Marabamın oğluna takıldı kaldı, sanki ben onu veririm o aileye, diyip duruyordu. Her cumartesi konfeksiyondan aldığı haftalığı babasının eline sayarken içinden kendine kontör,sigara,ped parası aldı diye laflanıyordu, babası. Sultan daha çok sigara çekiyordu içine. Gülümsüyordu. Çalan telefonuna cevap veriyor,uzun uzun konuşuyordu. Pazar günleri akşam üstü kıyamet kopuyordu bir duvar ardımda. Evlenmiyorum, sesleri duyuluyordu. Çarpan kapılar. Gelip giden akrabaların ayakkabıları bizim kapıya kadar uzuyordu. Hafta içi ses soluk yok. Sultan öğle yemekleri için eve gelirken yine telefonda, şen şakrak. Böyle böyle zaman geçti. Bir gün uzun uzun konuştuk Sultan ablayla. Çok sevdiğini anlattı. Beş sene, dedi. Hala bekliyor beni Ezgin, annesi gelmek istemiyor artık üç kere yaka paça kovdular, iş bile vermiyorlar ailesine artık bizim oralarda, dedi. Günlükçü gidiyorlar, dedi. Elinde de tuşlu telefon. Ben sizi görüntülü konuştursam nasıl olur, diye başladım. Başladık. Bir yandan soy ağacını kafamda çiziktiriyorum. Yengesi aslında kuzeni. Sonra şey vardı birde ımm iki kere istemeye gelen aslında amcasının oğlu. Ondan üç yaş küçük. Daha neler neler..

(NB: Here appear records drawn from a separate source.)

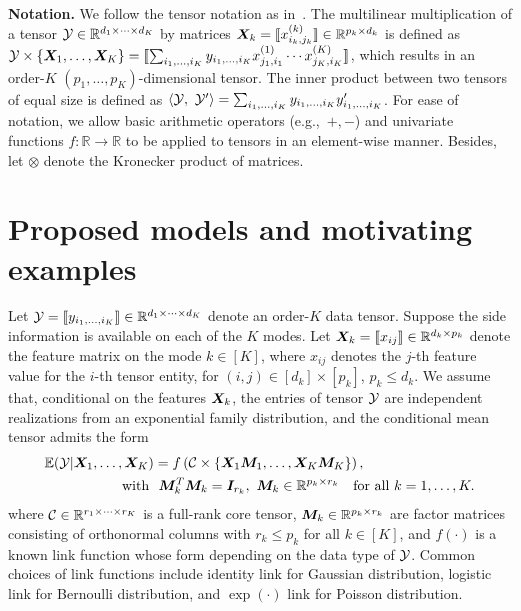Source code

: \documentclass{article}
\theoremstyle{definition}
\theoremstyle{definition}
\begin{document}
{\bf Notation.} We follow the tensor notation as in~\cite{kolda2009tensor}. The multilinear multiplication of a tensor $\mathcal{Y}\in\mathbb{R}^{d_1\times \cdots\times d_K}$ by matrices $\bm X_k=\llbracket x_{i_k,j_k}^{(k)} \rrbracket\in\mathbb{R}^{p_k\times d_k}$ is defined as $\mathcal{Y}\times\{\bm X_1,\ldots,\bm X_K\} =\llbracket \sum_{i_1,\ldots,i_K}y_{i_1,\ldots,i_K}x_{j_1,i_1}^{(1)}\cdots x_{j_K,i_K}^{(K)} \rrbracket$,
which results in an order-$K$ $(p_1,\ldots,p_K)$-dimensional tensor. The inner product between two tensors of equal size is defined as $\langle \mathcal{Y},\ \mathcal{Y}'\rangle =\sum_{i_1,\ldots,i_K}y_{i_1,\ldots,i_K}y'_{i_1,\ldots,i_K}$. For ease of notation, we allow basic arithmetic operators (e.g.,\ $+, -$) and univariate functions $f\colon \mathbb{R}\to \mathbb{R}$ to be applied to tensors in an element-wise manner. Besides, let $\otimes$ denote the Kronecker product of matrices.

\vspace{-0.2cm}
\section{Proposed models and motivating examples}
\vspace{-0.2cm}
Let $\mathcal{Y}=\llbracket y_{i_1,\ldots,i_K} \rrbracket\in\mathbb{R}^{d_1\times \cdots\times d_K}$ denote an order-$K$ data tensor. Suppose the side information is available on each of the $K$ modes. Let $\bm X_k=\llbracket x_{ij} \rrbracket\in\mathbb{R}^{d_k\times p_k}$ denote the feature matrix on the mode $k\in[K]$, where $x_{ij}$ denotes the $j$-th feature value for the $i$-th tensor entity, for $(i,j)\in[d_k]\times[p_k]$, $p_k\leq d_k$. We assume that, conditional on the features $\bm X_k$, the entries of tensor $\mathcal{Y}$ are independent realizations from an exponential family distribution, and the conditional mean tensor admits the form
\begin{align}\label{eq:decomp}
\mathbb{E}(\tY|\mX_1,\ldots,\mX_K) &= f\left(\tC\times\{\mX_1\mM_1, \ldots, \mX_K\mM_K\}\right),\notag\\
\text{with} \ &\ \mM_k^T\mM_k = \mI_{r_k},\ \mM_k\in\mathbb{R}^{p_k\times r_k}\quad \text{for all }k=1,\ldots,K.
\end{align}
where $\mathcal{C}\in\mathbb{R}^{r_1\times \cdots \times r_K}$ is a full-rank core tensor, $\bm M_k\in\mathbb{R}^{p_k\times r_k}$ are factor matrices consisting of orthonormal columns with $r_k\leq p_k$ for all $k\in[K]$, and $f(\cdot)$ is a known link function whose form depending on the data type of $\mathcal{Y}$. Common choices of link functions include identity link for Gaussian distribution, logistic link for Bernoulli distribution, and $\exp(\cdot)$ link for Poisson distribution. 
\end{document}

Görüntülü konuştular, arada bir hediyeler gönderdi Ezgin abi, ben okuluma yakın kargo dükkanlarından aldım eve getirdim çoğu kez. Bizim evde açıp kendi evine götürdü, annesi çöpe attı. Sesler arttıkça arttı. Sen bizi buluşturursun, sabah gelecek yarın, sen gel izin al bizimkilerden seni seviyorlar, diye mesaj attı. Nasıl heves ettim anlatamam. Sanki benim sevdiğim bana geliyordu. Okuldaki fizik sınavını kafamdan attım, nerede onlardan birine yakalanmazlar, nereye götürsem de güzel vakit geçirseler diyorum kendi kendime. Dersane etütünde hoca çemberin içindeki yamuğun alanını integralden çözüyor bense Mecidiyeköy'den Emirgan'a giderken vazgeçip Çamlıca tepesinde hava alıyorum.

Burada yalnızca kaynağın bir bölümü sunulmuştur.